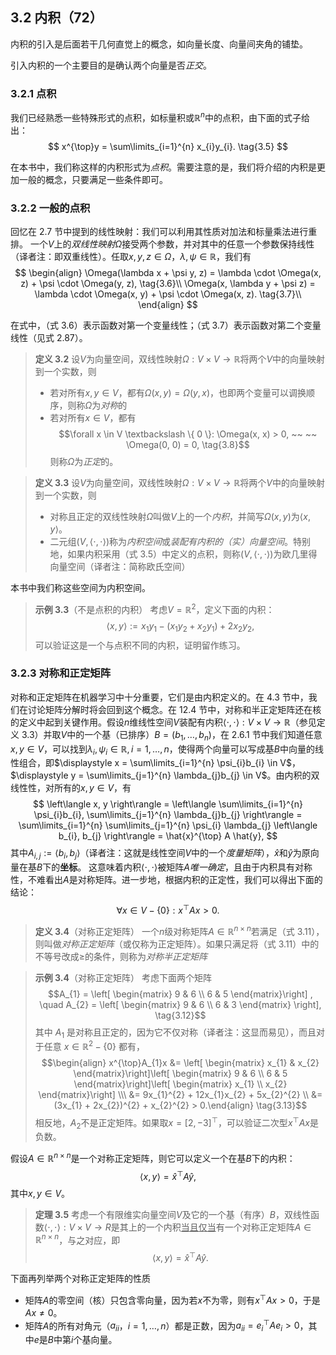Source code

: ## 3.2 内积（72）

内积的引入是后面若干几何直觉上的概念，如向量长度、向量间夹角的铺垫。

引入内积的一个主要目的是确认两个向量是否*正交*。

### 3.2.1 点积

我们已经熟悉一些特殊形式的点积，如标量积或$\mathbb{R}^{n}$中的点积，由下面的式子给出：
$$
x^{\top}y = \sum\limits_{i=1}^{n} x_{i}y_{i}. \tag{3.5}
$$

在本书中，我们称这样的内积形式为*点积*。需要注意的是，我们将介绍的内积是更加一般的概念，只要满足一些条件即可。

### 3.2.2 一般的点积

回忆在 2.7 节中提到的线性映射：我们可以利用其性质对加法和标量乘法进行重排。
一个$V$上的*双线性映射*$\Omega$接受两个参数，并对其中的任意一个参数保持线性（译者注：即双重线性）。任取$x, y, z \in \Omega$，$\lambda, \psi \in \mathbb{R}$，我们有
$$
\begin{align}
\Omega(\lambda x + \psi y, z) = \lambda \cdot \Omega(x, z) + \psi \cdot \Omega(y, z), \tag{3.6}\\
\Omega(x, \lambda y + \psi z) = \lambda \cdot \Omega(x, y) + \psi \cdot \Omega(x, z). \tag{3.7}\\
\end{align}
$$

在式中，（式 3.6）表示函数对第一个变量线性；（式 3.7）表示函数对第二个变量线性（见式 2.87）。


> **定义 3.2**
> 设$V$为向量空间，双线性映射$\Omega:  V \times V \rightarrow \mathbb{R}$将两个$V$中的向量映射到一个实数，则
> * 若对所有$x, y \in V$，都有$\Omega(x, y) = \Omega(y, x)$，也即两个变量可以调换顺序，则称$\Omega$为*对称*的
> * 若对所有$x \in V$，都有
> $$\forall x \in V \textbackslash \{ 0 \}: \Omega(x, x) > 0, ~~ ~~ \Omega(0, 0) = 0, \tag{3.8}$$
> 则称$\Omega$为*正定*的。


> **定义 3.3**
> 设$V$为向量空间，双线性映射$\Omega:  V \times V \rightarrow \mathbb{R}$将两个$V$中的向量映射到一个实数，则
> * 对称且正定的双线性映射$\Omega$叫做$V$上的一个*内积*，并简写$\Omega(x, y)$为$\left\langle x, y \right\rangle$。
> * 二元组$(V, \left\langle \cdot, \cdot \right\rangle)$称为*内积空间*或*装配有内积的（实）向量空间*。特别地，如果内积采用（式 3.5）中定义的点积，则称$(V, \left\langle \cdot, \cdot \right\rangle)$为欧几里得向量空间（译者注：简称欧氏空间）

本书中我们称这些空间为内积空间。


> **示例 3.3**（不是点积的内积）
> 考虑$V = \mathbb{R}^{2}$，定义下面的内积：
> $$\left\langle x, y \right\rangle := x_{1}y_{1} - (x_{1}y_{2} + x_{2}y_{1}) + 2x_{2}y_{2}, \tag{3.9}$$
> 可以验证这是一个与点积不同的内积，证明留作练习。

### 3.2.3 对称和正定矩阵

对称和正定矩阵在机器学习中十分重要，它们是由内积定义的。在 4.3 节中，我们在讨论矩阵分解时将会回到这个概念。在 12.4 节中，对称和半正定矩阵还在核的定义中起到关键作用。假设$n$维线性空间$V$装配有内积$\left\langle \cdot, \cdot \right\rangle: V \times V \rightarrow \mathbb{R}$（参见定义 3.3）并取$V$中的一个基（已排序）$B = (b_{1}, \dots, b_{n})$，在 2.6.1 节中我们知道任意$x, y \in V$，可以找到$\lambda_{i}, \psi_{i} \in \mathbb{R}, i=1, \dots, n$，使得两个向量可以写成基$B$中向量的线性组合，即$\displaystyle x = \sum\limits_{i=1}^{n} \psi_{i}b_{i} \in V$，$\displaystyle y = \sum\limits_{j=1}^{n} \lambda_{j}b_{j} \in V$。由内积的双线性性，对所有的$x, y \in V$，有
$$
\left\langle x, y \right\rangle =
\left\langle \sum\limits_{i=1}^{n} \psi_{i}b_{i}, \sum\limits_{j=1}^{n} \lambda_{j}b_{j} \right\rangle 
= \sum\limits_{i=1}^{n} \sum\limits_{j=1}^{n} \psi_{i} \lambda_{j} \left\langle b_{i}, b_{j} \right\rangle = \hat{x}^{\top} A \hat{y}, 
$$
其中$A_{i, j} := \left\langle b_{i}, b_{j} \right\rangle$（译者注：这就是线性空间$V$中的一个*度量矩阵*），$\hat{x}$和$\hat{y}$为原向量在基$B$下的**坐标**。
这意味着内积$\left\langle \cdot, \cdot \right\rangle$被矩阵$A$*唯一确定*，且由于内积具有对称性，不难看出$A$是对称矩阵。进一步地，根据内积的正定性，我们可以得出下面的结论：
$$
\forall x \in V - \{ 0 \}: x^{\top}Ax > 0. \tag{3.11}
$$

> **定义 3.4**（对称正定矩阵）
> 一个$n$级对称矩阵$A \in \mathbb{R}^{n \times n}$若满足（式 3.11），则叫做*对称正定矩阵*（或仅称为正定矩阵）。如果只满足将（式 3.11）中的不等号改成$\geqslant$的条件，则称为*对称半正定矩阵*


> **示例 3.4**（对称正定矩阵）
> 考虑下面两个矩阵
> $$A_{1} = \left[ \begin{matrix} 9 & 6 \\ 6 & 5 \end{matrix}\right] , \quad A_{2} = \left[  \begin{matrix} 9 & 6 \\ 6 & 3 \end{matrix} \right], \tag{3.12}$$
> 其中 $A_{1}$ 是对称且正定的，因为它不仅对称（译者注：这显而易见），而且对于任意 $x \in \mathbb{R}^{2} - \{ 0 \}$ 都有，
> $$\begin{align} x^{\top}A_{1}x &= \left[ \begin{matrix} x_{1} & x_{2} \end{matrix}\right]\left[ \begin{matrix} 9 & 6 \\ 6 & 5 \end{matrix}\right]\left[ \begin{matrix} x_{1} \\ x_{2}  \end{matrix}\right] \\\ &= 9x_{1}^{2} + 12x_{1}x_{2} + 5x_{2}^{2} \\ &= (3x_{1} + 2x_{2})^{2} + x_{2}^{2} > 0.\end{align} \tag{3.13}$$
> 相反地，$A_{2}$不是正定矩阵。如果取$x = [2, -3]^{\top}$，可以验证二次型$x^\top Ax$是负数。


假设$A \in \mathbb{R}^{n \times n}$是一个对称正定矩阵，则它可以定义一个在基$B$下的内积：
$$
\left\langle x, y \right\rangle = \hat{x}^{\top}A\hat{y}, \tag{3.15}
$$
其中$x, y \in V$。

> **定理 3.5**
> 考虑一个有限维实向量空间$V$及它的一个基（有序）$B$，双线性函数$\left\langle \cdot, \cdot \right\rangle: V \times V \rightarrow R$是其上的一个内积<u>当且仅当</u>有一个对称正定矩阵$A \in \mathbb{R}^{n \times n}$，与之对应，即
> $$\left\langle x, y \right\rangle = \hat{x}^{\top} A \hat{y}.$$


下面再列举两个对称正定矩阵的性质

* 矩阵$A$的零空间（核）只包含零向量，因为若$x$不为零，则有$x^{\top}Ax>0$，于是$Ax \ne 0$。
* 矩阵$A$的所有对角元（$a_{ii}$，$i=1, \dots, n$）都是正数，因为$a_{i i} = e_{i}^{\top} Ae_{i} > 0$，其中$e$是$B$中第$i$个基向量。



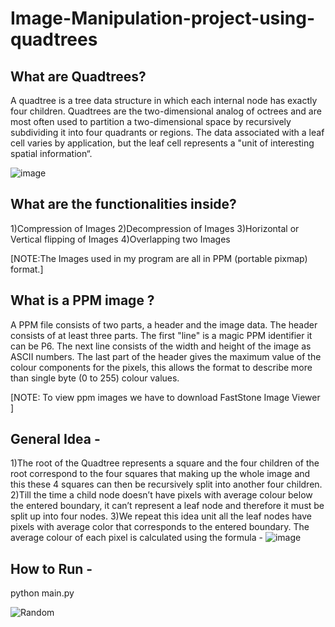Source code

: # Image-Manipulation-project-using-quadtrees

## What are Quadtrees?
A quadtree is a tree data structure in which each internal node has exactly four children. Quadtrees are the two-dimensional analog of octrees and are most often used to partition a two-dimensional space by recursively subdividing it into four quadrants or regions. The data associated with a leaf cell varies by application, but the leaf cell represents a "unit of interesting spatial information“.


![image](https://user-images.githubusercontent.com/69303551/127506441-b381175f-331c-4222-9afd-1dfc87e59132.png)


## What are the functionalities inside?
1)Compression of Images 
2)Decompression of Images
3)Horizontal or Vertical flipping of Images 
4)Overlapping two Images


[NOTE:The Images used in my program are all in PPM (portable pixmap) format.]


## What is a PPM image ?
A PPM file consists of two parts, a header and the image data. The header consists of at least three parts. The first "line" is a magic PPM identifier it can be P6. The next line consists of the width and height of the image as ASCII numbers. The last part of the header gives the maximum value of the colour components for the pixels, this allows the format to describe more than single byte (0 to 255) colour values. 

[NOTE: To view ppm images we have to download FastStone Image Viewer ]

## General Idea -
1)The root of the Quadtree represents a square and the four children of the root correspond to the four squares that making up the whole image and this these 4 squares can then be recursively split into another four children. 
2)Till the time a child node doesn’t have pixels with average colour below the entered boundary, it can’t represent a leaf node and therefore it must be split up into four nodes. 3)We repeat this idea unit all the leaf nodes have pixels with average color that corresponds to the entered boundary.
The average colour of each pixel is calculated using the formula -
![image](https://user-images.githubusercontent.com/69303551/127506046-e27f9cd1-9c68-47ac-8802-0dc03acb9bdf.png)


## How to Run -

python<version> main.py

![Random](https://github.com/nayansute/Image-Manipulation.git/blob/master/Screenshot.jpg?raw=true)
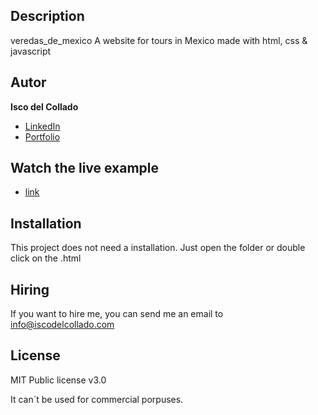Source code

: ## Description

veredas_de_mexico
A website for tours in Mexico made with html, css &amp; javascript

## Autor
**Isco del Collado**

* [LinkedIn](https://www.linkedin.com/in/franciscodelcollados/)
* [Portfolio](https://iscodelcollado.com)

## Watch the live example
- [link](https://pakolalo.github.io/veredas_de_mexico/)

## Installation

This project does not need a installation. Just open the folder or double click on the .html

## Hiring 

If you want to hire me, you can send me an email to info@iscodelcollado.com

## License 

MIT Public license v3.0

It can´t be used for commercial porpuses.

┄┄┄┄┄┄┄┄┄┄

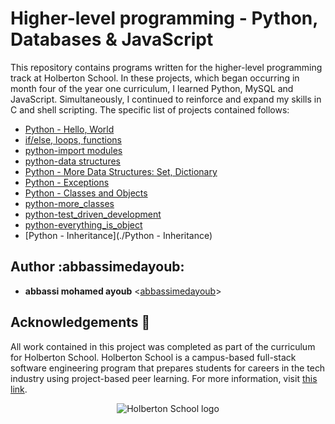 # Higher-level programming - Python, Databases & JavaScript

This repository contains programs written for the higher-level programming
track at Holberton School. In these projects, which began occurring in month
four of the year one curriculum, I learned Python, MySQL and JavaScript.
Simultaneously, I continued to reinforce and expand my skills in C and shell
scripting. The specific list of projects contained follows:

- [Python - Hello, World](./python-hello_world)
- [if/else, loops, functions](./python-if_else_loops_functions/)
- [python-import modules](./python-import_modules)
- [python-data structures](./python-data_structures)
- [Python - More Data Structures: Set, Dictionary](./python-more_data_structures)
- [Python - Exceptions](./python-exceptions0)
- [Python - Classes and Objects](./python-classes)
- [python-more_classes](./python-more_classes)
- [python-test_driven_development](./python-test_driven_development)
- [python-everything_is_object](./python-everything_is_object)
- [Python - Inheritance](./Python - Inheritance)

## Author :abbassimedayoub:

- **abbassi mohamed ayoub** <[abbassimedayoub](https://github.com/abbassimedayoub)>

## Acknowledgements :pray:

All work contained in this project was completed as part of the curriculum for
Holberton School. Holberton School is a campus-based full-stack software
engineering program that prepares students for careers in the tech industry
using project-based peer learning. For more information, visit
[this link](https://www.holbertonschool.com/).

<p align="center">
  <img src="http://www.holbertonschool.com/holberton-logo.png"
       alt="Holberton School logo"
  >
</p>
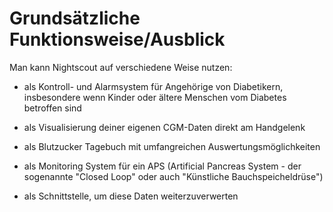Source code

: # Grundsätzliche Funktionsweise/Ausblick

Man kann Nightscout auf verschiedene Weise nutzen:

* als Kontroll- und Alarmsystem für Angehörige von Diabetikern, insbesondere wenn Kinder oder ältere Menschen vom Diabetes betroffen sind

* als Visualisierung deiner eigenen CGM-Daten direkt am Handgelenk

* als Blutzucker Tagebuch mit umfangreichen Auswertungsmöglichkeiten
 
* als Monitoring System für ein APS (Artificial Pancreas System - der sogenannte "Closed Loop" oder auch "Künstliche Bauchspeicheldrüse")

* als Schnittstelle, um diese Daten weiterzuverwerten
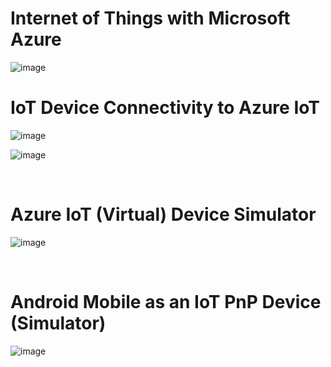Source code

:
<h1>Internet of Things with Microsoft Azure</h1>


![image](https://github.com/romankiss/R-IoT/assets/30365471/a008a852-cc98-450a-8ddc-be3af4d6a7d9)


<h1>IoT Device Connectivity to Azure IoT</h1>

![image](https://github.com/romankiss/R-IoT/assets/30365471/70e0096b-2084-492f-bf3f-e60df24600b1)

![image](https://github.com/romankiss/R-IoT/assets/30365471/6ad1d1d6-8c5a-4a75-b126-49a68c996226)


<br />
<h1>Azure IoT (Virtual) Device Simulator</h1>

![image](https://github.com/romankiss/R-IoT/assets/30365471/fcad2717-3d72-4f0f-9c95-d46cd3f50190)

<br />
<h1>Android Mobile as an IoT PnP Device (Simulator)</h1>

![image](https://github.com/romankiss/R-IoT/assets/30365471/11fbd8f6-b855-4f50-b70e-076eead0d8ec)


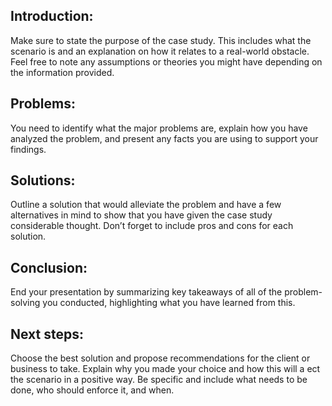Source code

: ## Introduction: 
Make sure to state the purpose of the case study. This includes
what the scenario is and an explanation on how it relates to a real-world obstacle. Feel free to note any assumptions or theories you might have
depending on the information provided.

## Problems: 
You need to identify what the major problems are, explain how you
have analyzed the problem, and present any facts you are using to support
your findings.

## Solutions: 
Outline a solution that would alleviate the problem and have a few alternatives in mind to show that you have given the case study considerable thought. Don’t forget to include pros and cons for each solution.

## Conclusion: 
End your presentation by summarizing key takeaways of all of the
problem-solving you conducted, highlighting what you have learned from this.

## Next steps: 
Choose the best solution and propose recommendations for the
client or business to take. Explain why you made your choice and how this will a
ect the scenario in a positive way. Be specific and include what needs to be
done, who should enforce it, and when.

┄┄┄┄┄┄┄┄┄┄

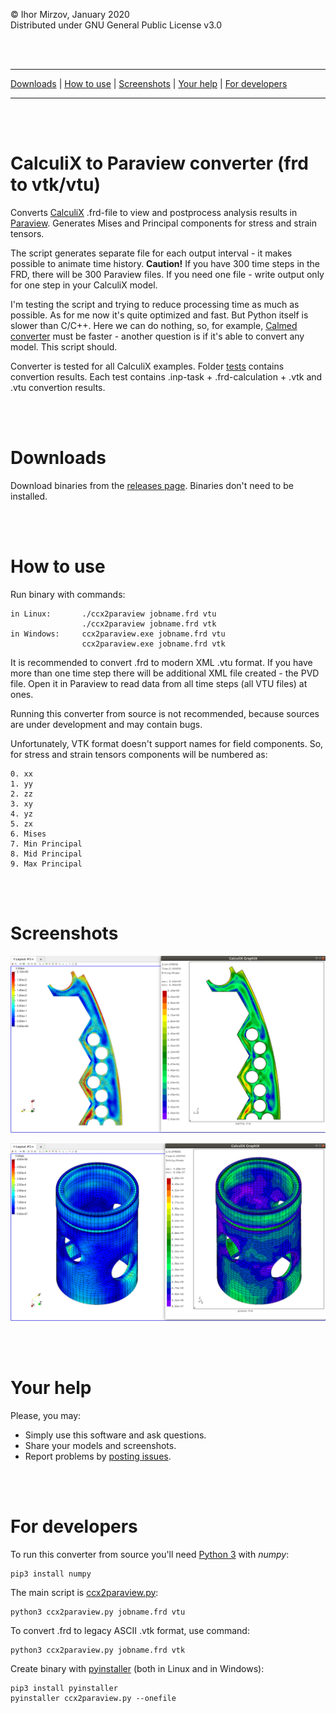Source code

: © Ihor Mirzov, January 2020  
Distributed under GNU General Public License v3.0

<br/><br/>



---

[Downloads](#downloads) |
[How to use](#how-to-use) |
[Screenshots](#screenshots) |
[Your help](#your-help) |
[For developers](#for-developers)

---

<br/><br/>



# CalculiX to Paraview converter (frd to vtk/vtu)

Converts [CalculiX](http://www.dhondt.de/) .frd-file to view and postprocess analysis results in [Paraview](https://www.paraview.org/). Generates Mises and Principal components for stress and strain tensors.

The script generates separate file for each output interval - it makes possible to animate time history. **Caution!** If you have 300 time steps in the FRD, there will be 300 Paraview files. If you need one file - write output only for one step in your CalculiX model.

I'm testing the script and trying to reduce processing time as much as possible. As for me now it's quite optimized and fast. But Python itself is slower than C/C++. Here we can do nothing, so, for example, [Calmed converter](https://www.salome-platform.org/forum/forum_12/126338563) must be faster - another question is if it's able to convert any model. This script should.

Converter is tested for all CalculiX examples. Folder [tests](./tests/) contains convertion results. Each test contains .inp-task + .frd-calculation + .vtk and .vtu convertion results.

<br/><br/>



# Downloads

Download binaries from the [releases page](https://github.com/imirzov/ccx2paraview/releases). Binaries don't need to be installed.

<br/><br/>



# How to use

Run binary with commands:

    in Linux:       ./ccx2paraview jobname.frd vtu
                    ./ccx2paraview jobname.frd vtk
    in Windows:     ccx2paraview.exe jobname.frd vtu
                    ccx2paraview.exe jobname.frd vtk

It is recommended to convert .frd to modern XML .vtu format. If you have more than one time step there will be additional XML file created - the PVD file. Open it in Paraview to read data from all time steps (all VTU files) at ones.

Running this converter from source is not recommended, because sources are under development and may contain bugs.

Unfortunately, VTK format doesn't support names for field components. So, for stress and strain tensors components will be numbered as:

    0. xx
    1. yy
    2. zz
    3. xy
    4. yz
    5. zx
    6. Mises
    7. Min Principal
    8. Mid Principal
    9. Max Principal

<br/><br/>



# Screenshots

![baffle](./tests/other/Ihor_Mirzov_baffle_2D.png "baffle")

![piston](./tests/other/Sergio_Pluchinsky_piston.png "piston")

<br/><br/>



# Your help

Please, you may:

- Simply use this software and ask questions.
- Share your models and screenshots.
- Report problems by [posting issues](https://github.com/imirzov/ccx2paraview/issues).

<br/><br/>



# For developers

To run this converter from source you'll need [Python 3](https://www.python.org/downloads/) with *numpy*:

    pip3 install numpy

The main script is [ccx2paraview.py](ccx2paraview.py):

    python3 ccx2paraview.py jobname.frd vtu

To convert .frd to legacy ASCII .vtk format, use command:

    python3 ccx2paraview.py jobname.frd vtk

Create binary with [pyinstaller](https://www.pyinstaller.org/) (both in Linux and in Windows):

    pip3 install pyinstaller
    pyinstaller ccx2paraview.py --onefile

┄┄┄┄┄┄┄┄┄┄

Your task
Wherever the word "scenario" turns up in the material, copy the whole line.

Exercise answer
what the scenario is and an explanation on how it relates to a real-world obstacle. Feel free to note any assumptions or theories you might have
ect the scenario in a positive way. Be specific and include what needs to be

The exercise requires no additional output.